On the proposed Hanly reform of the hospital system, she asked, "How will it work without investment in the primary care strategy?" And in reference to the new Health Service Executive (HSE), Ms Wren questioned who controlled it and what values will inform it. She also asked if the HSE had any role in the promotion of public health.

In a reference to the affordability of free GP care in the Republic, she estimated that free GP services could be introduced at a total cost of €912 million, representing an additional tax or insurance burden of €163 per capita. "My point is, of course we can have affordable GP care under this model.

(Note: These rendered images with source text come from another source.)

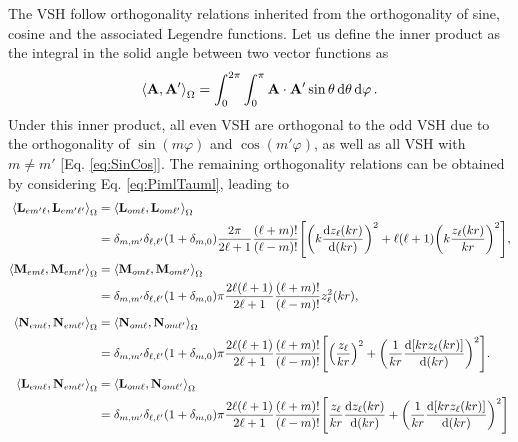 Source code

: The VSH follow orthogonality relations inherited from the orthogonality of sine, cosine and the associated Legendre functions. Let us define the inner product as the integral in the solid angle between two vector functions as 
%
\begin{align}
\ev{\vb{A},\vb{A}'}_\Omega = \int_0^{2\pi}\int_0^{\pi} \vb{A}\cdot\vb{A}'\sin\theta\dd{\theta}\dd{\varphi}.
\label{eq:inner}
\end{align}
%
Under this inner product, all even VSH are orthogonal to the odd VSH due to the orthogonality of $\sin(m\varphi)$ and $\cos(m'\varphi)$, as well as all VSH  with $m\neq m'$ [Eq. \eqref{eq:SinCos}]. The remaining orthogonality relations  can be obtained by considering Eq. \eqref{eq:PimlTauml}, leading to 
%
\begin{align}
\ev{\vb{L}_{em'\ell},\vb{L}_{em'\ell'}}_\Omega &= \ev{\vb{L}_{om\ell},\vb{L}_{om\ell'}}_\Omega \notag\\
 &=  \delta_{m,m'}\delta_{\ell,\ell'} (1+\delta_{m,0}) 
 \frac{2\pi}{2\ell+1}\frac{(\ell+m)!}{(\ell-m)!}
 \qty[\qty(k\dv{z_\ell(kr)}{(kr)})^2 + \ell(\ell+1)\qty(k\frac{z_\ell(kr)}{kr})^2],\\
\ev{\vb{M}_{em\ell},\vb{M}_{em\ell'}}_\Omega &= \ev{\vb{M}_{om\ell},\vb{M}_{om\ell'}}_\Omega \notag\\
&= \delta_{m,m'}\delta_{\ell,\ell'} (1+\delta_{m,0}) 
\pi \frac{2  \ell(\ell+1)}{2\ell+1}\frac{(\ell+m)!}{(\ell-m)!}
z_{\ell}^2(kr),\\
%
\ev{\vb{N}_{em\ell},\vb{N}_{em\ell'}}_\Omega &= \ev{\vb{N}_{om\ell},\vb{N}_{om\ell'}}_\Omega  \notag\\
&= \delta_{m,m'}\delta_{\ell,\ell'} (1+\delta_{m,0}) 
\pi \frac{2  \ell(\ell+1)}{2\ell+1}\frac{(\ell+m)!}{(\ell-m)!}
\qty[\qty(\frac{ z_{\ell}}{kr})^2 + \qty(\frac{1}{kr}\dv{[kr z_\ell(kr)]}{(kr)})^2]. \\
\ev{\vb{L}_{em\ell},\vb{N}_{em\ell'}}_\Omega &= \ev{\vb{L}_{om\ell},\vb{N}_{om\ell'}}_\Omega \notag\\
&= \delta_{m,m'}\delta_{\ell,\ell'} (1+\delta_{m,0}) 
\pi \frac{2  \ell(\ell+1)}{2\ell+1}\frac{(\ell+m)!}{(\ell-m)!}
\qty[\frac{ z_{\ell}}{kr}\dv{z_\ell(kr)}{(kr)} + \qty(\frac{1}{kr}\dv{[kr z_\ell(kr)]}{(kr)})^2]
\end{align}
%



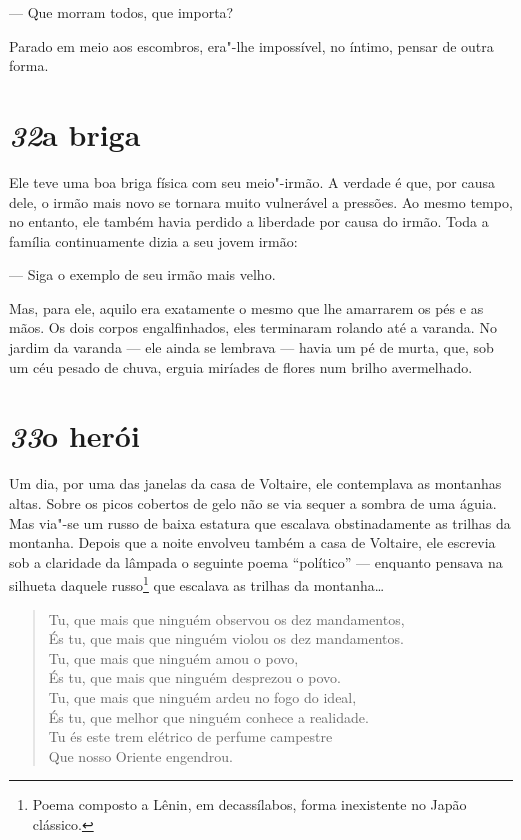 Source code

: --- Que morram todos, que importa?

Parado em meio aos escombros, era"-lhe impossível, no íntimo, pensar de
outra forma.

\section*{\textit{32}\es a briga}

Ele teve uma boa briga física com seu meio"-irmão. A verdade é que, por
causa dele, o irmão mais novo se tornara muito vulnerável a pressões.
Ao mesmo tempo, no entanto, ele também havia perdido a liberdade por
causa do irmão. Toda a família continuamente dizia a seu jovem irmão:

--- Siga o exemplo de seu irmão mais velho.

Mas, para ele, aquilo era exatamente o mesmo que lhe amarrarem os pés e
as mãos. Os dois corpos engalfinhados, eles terminaram rolando até a
varanda. No jardim da varanda --- ele ainda se lembrava --- havia um pé de
murta, que, sob um céu pesado de chuva, erguia miríades de flores num
brilho avermelhado.

\section*{\textit{33}\es o herói}

Um dia, por uma das janelas da casa de Voltaire, ele contemplava as
montanhas altas. Sobre os picos cobertos de gelo não se via sequer a
sombra de uma águia. Mas via"-se um russo de baixa estatura que escalava
obstinadamente as trilhas da montanha. Depois que a noite envolveu
também a casa de Voltaire, ele escrevia sob a claridade da lâmpada o
seguinte poema ``político'' --- enquanto pensava na silhueta daquele
russo\footnote{ Poema composto a Lênin, em decassílabos, forma 
inexistente no Japão clássico.} que escalava as trilhas da montanha\ldots{}

\begin{verse}
Tu, que mais que ninguém observou os dez mandamentos,\\
És tu, que mais que ninguém violou os dez mandamentos.\\
Tu, que mais que ninguém amou o povo,\\
És tu, que mais que ninguém desprezou o povo.\\
Tu, que mais que ninguém ardeu no fogo do ideal,\\
És tu, que melhor que ninguém conhece a realidade.\\
Tu és este trem elétrico de perfume campestre\\
Que nosso Oriente engendrou.
\end{verse}


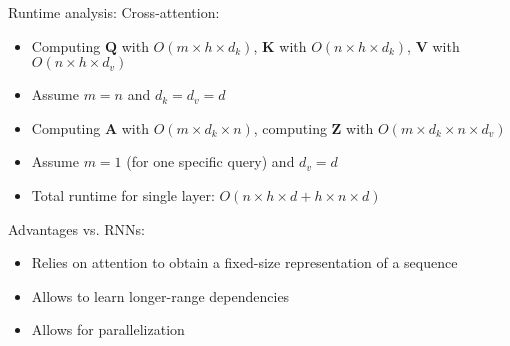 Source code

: Runtime analysis: Cross-attention:
\begin{itemize}
    \item Computing $\boldsymbol{Q}$ with $O(m \times h \times d_k)$, $\boldsymbol{K}$ with $O(n \times h \times d_k)$, $\boldsymbol{V}$ with $O(n \times h \times d_v)$
    \item Assume $m = n$ and $d_k = d_v = d$
     \item Computing $\boldsymbol{A}$ with $O(m \times d_k \times n)$, computing $\boldsymbol{Z}$ with $O(m \times d_k \times n \times d_v)$
     \item Assume $m = 1$ (for one specific query) and $d_v = d$
     \item Total runtime for single layer: $O(n \times h \times d + h \times n \times d)$
\end{itemize}
Advantages vs. RNNs:
\begin{itemize}
    \item Relies on attention to obtain a fixed-size representation of a sequence
    \item Allows to learn longer-range dependencies 
    \item Allows for parallelization 
\end{itemize}

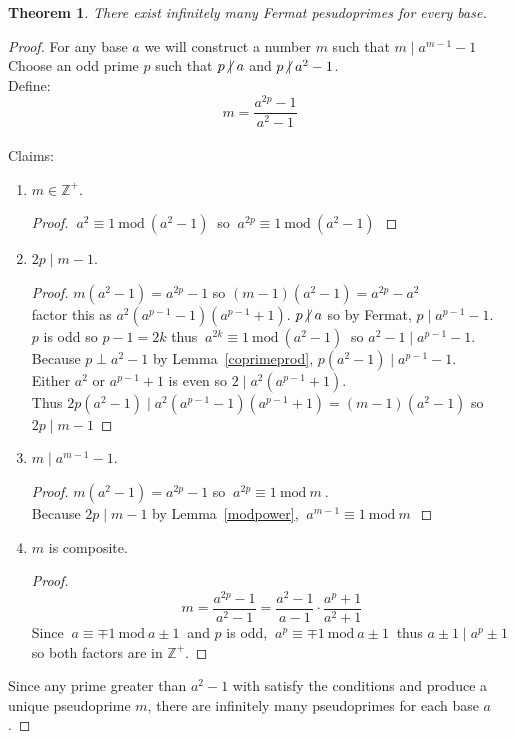 \documentclass[12pt]{extarticle}
\renewcommand\qedsymbol{$\square$}
\newcommand{\divides}{\mid}
\newcommand{\ndivides}{\centernot \mid}
\newcommand{\Zplus}{\mathbb{Z}^{+}}
\newtheorem{theorem}{Theorem}[section]
\newenvironment{lproof}{\begin{proof} \renewcommand{\qedsymbol}{}}{\end{proof}}
\renewcommand{\mod}[3]{\: #1 \equiv #2 \: \mathrm{mod} \: #3 \:}
\begin{document}
\begin{theorem}
There exist infinitely many Fermat pesudoprimes for every base. 
\end{theorem}

\begin{proof}
For any base $a$ we will construct a number $m$ such that $m \divides a^{m-1} - 1$
Choose an odd prime $p$ such that $p \ndivides a$ and $p \ndivides a^2 - 1$.\\ Define: \[m = \frac{a^{2p} - 1}{a^2 - 1} \]\\
Claims:
\begin{enumerate}
\item $m \in \Zplus$. 
\begin{lproof}
$\mod{a^2}{1}{(a^2-1)}$ so $\mod{a^{2p}}{1}{(a^2-1)}$
\end{lproof}

\item $2p \divides m-1$. 
\begin{lproof}
$m(a^2 - 1) = a^{2p} - 1$ so $(m-1)(a^2-1) = a^{2p} - a^2$ \\
factor this as $a^2(a^{p-1}-1)(a^{p-1}+1)$. $p \ndivides a$ so by Fermat, $p \divides a^{p-1} - 1$. \\
$p$ is odd so $p-1 = 2k$ thus $ \mod{a^{2k}}{1}{(a^2-1)}$ so $a^2-1 \divides a^{p-1}-1$. \\
Because $p \perp a^2-1$ by Lemma~\ref{coprimeprod}, $p(a^2-1) \divides a^{p-1} - 1$. \\
Either $a^2$ or $a^{p-1} + 1$ is even so $2 \divides a^2(a^{p-1} + 1)$.\\ Thus $2p(a^2-1) \divides a^2(a^{p-1}-1)(a^{p-1}+1) = (m-1)(a^2-1)$ so $2p \divides m-1$
\end{lproof}


\item $m \divides a^{m-1} - 1$.

\begin{lproof}
$m(a^2-1) = a^{2p} - 1$ so $\mod{a^{2p}}{1}{m}$. \\ Because $2p \divides m-1$ by Lemma~\ref{modpower}, $\mod{a^{m-1}}{1}{m}$
\end{lproof}

\item $m$ is composite.

\begin{lproof}
\[m = \frac{a^{2p} - 1}{a^2 - 1} = \frac{a^{2} - 1}{a - 1}  \cdot \frac{a^{p} + 1}{a^2 + 1}\]
Since $\mod{a}{\mp 1}{a \pm 1}$ and $p$ is odd, $\mod{a^p}{\mp 1}{a \pm 1}$ thus $a \pm 1 \divides a^p \pm 1$ so both factors are in $\Zplus$.
\end{lproof}
\end{enumerate}
Since any prime greater than $a^2 - 1$ with satisfy the conditions and produce a unique pseudoprime $m$, there are infinitely many pseudoprimes for each base $a$.
\end{proof}
\end{document}
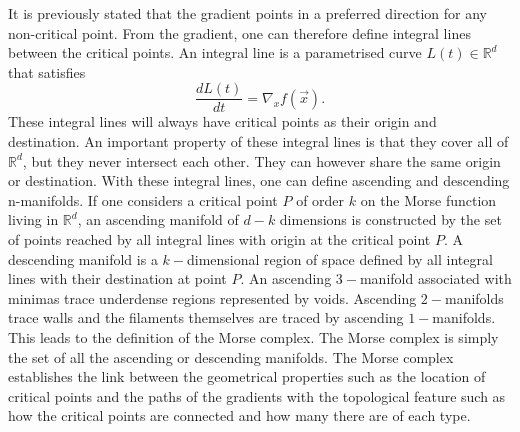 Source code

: It is previously stated that the gradient points in a preferred direction for any non-critical
point. From the gradient, one can therefore define integral lines between the critical
points. An integral line is a parametrised curve $L(t)\in\mathbb{R}^d$ that satisfies
\begin{equation}
    \frac{dL(t)}{dt}=\nabla_xf(\vec{x}).
\end{equation}
These integral lines will always have critical points as their origin and
destination. An important property of these integral lines is that they cover
all of $\mathbb{R}^d$, but they never intersect each other. They can however
share the same origin or destination. With these integral lines, one can define
ascending and descending n-manifolds. If one considers a critical point $P$ of
order $k$ on the Morse function living in $\mathbb{R}^d$, an ascending manifold of
$d-k$ dimensions is constructed by the set of points reached by
all integral lines with origin at the critical point $P$. A descending
manifold is a $k-$dimensional region of space defined by all integral lines with their
destination at point $P$. An ascending $3-$manifold associated with minimas trace underdense regions represented by voids. Ascending $2-$manifolds trace walls and the filaments themselves are traced by ascending $1-$manifolds. This leads to the definition of the Morse complex.
The Morse complex is simply the set of all the ascending or descending
manifolds. The Morse complex establishes the link between the geometrical properties such as the location of critical points and the paths of the gradients with the topological feature such as how the critical points are connected and how many there are of each type.\\
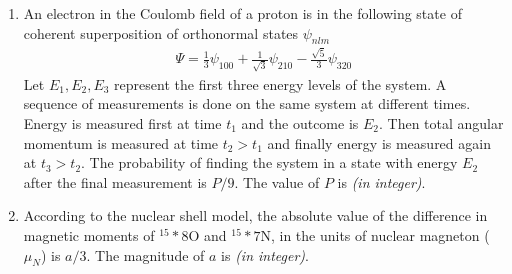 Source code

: \documentclass[journal,12pt,onecolumn]{IEEEtran}
\theoremstyle{remark}
\begin{document}
\begin{enumerate}
\item An electron in the Coulomb field of a proton is in the following state of coherent superposition of orthonormal states $\psi_{nlm}$
\begin{align*}
\Psi = \frac{1}{3}\psi_{100} + \frac{1}{\sqrt{3}}\psi_{210} - \frac{\sqrt{5}}{3}\psi_{320}
\end{align*}
Let $E_1, E_2, E_3$ represent the first three energy levels of the system. A sequence of measurements is done on the same system at different times. Energy is measured first at time $t_1$ and the outcome is $E_2$. Then total angular momentum is measured at time $t_2 > t_1$ and finally energy is measured again at $t_3 > t_2$. The probability of finding the system in a state with energy $E_2$ after the final measurement is $P/9$. The value of $P$ is \underline{\hspace{2cm}} \textit{(in integer)}.

\item According to the nuclear shell model, the absolute value of the difference in magnetic moments of $^{15}*{8}\mathrm{O}$ and $^{15}*{7}\mathrm{N}$, in the units of nuclear magneton ($\mu_N$) is $a/3$.
The magnitude of $a$ is \underline{\hspace{2cm}} \textit{(in integer)}.
\end{enumerate}
\end{document}
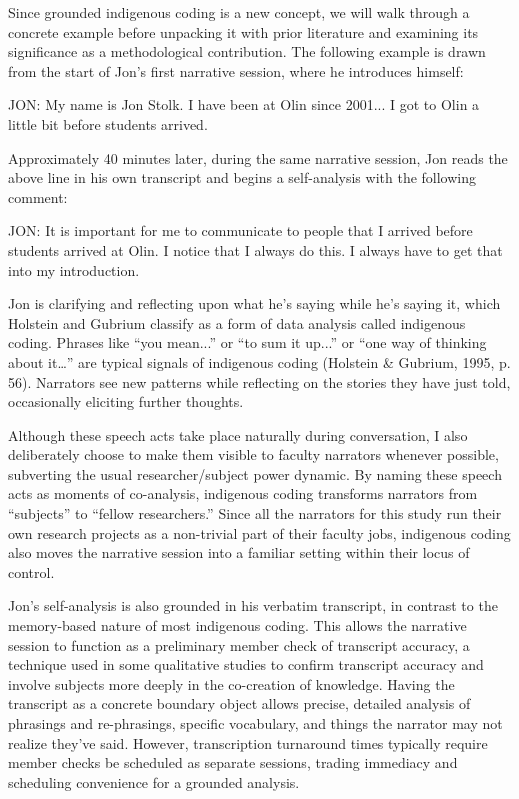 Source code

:Since grounded indigenous coding is a new concept, we will walk through a concrete example before unpacking it with prior literature and examining its significance as a methodological contribution. The following example is drawn from the start of Jon’s first narrative session, where he introduces himself:

JON: My name is Jon Stolk. I have been at Olin since 2001... I got to Olin a little bit before students arrived.

Approximately 40 minutes later, during the same narrative session, Jon reads the above line in his own transcript and begins a self-analysis with the following comment:

JON: It is important for me to communicate to people that I arrived before students arrived at Olin. I notice that I always do this. I always have to get that into my introduction.

Jon is clarifying and reflecting upon what he’s saying while he’s saying it, which Holstein and Gubrium classify as a form of data analysis called indigenous coding. Phrases like “you mean...” or “to sum it up...” or “one way of thinking about it…” are typical signals of indigenous coding (Holstein & Gubrium, 1995, p. 56). Narrators see new patterns while reflecting on the stories they have just told, occasionally eliciting further thoughts.

Although these speech acts take place naturally during conversation, I also deliberately choose to make them visible to faculty narrators whenever possible, subverting the usual researcher/subject power dynamic. By naming these speech acts as moments of co-analysis, indigenous coding transforms narrators from “subjects” to “fellow researchers.” Since all the narrators for this study run their own research projects as a non-trivial part of their faculty jobs, indigenous coding also moves the narrative session into a familiar setting within their locus of control.

Jon’s self-analysis is also grounded in his verbatim transcript, in contrast to the memory-based nature of most indigenous coding. This allows the narrative session to function as a preliminary member check of transcript accuracy, a technique used in some qualitative studies to confirm transcript accuracy and involve subjects more deeply in the co-creation of knowledge. Having the transcript as a concrete boundary object allows precise, detailed analysis of phrasings and re-phrasings, specific vocabulary, and things the narrator may not realize they’ve said. However, transcription turnaround times typically require member checks be scheduled as separate sessions, trading immediacy and scheduling convenience for a grounded analysis.

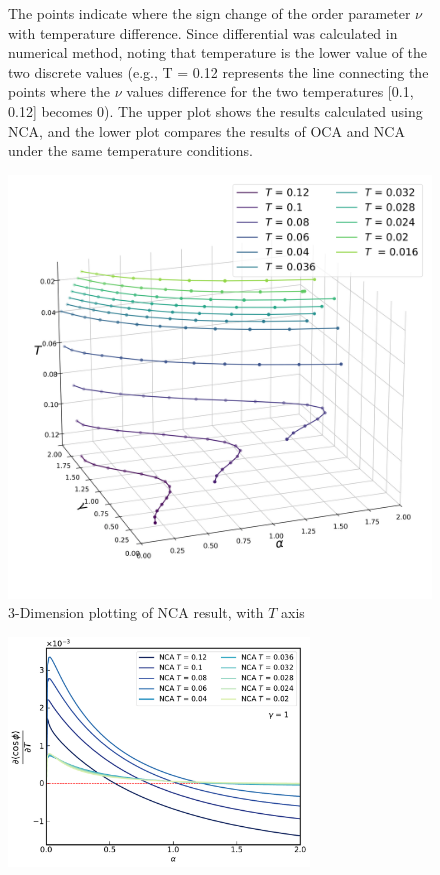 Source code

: \documentclass{article}
\begin{document}
\begin{spacing}{1.3}
\begin{figure}[H]
  \caption{The points indicate where the sign change of the order parameter $\nu$ with temperature difference. Since differential was calculated in numerical method, noting that temperature is the lower value of the two discrete values 
  (e.g., T = 0.12 represents the line connecting the points where the $\nu$ values 
  difference for the two temperatures [0.1, 0.12] becomes 0). The upper plot shows the results calculated using NCA, 
  and the lower plot compares the results of OCA and NCA under the same temperature conditions.}
   \label{2Dplot}
\end{figure}
\begin{figure}[H]
  \centerline{\includegraphics[width=12cm]{TexFigure/4/4_3_10_3dplot_Ns3_proj_20-1.png}}
  \caption{3-Dimension plotting of NCA result, with $T$ axis}%
\end{figure}
\pagebreak
\begin{figure}[H]
  \vfill
  \centering
  \centerline{\includegraphics[width=8cm]{TexFigure/4/4_3_11_0.pdf}}

\end{figure}
\end{spacing}
\end{document}
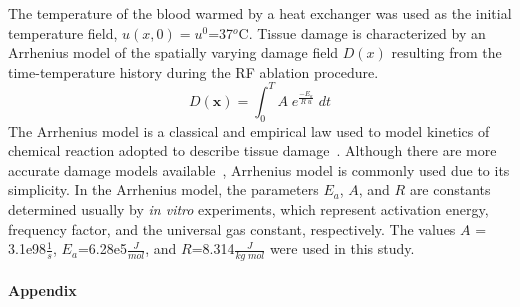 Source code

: \documentclass{article}
\newcommand{\picdir}{pdffig}
\begin{document}
The temperature of the blood warmed by a heat exchanger was used
as the initial temperature field, $u(x,0)=u^0$=37$^o$C.
Tissue damage is characterized by an Arrhenius model 
of the spatially varying damage field $D(x)$ resulting from the
time-temperature history during the RF ablation procedure.
\[
D(\textbf{x})  = 
    \int_0^T A \; e^{\frac{-E_a}{R \; u}} \; dt 
\]
The Arrhenius model is a classical and empirical law used to model
kinetics of chemical reaction adopted to describe tissue
damage~\cite{HM5,HM1,HM2}. Although there are more accurate damage models
available~\cite{fengetal08}, Arrhenius model is
commonly used due to its simplicity. In the Arrhenius model, the
parameters $E_a$, $A$, and $R$ are constants determined usually by {\em
in vitro} experiments, which represent activation energy, frequency
factor, and the universal gas constant, respectively. 
The values $A$ = 3.1e98$\frac{1}{s}$, $E_a$=6.28e5$\frac{J}{mol}$,
and $R$=8.314$\frac{J}{kg \; mol}$ were used in this study.

\paragraph{\textbf{{\large Appendix}}}
\end{document}
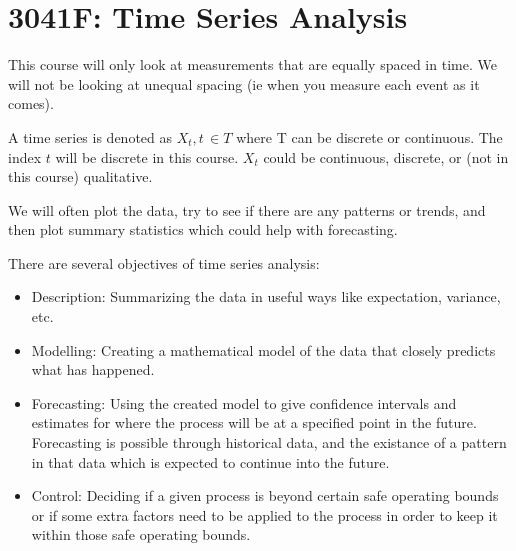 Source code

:     \section{3041F: Time Series Analysis}
    This course will only look at measurements that are equally spaced in time. We will not be looking at unequal spacing (ie when you measure each event as it comes).

    A time series is denoted as \(X_t, t \, \in T\) where T can be discrete or continuous.\newline
    The index \(t\) will be discrete in this course.
    \(X_t\) could be continuous, discrete, or (not in this course) qualitative. \newline \newline

    We will often plot the data, try to see if there are any patterns or trends, and then plot summary statistics which could help with forecasting.


    There are several objectives of time series analysis:
    \begin{itemize} 
        \item Description: Summarizing the data in useful ways like expectation, variance, etc.
        \item Modelling: Creating a mathematical model of the data that closely predicts what has happened.
        \item Forecasting: Using the created model to give confidence intervals and estimates for where the process will be at a specified point in the future.  Forecasting is possible through historical data, and the existance of a pattern in that data which is expected to continue into the future.
        \item Control: Deciding if a given process is beyond certain safe operating bounds or if some extra factors need to be applied to the process in order to keep it within those safe operating bounds.
    \end{itemize}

I would argue that this is a societal choice and not an issue of affordability", she told the meeting.

Dr Garry Courtney, consultant physician and clinical director of St Luke's Hospital in Kilkenny, called for improved GP access to hospital services. "GPs must have access to informal consultation with hospital consultants."

Pointing out that, in general, what the health system does not do well at present is get people in and out of hospital, he said that through the setting up of a medical assessment unit and other initiatives, St Luke's hospital processes most of its patients within two to three hours. "The result is order instead of total chaos and improved patient satisfaction."

Dr Richard Brennan, outgoing chairman of the ICGP, said the role of the family doctor is to provide an integrated health service in the community. "The solution to the provision of 24-hour cover in hospitals must primarily lie within the hospital sector. Our commitment is to the community and we must state that" he said.

Speaking from the floor, Lucan GP Dr Tony Feeney said it was important that the ICGP got out the message that " it did not speak with the same voice as the IHCA (Irish Hospital Consultants' Association). We are not interested in greed or arrogance. Large numbers of GPs are in favour of a universal health care system."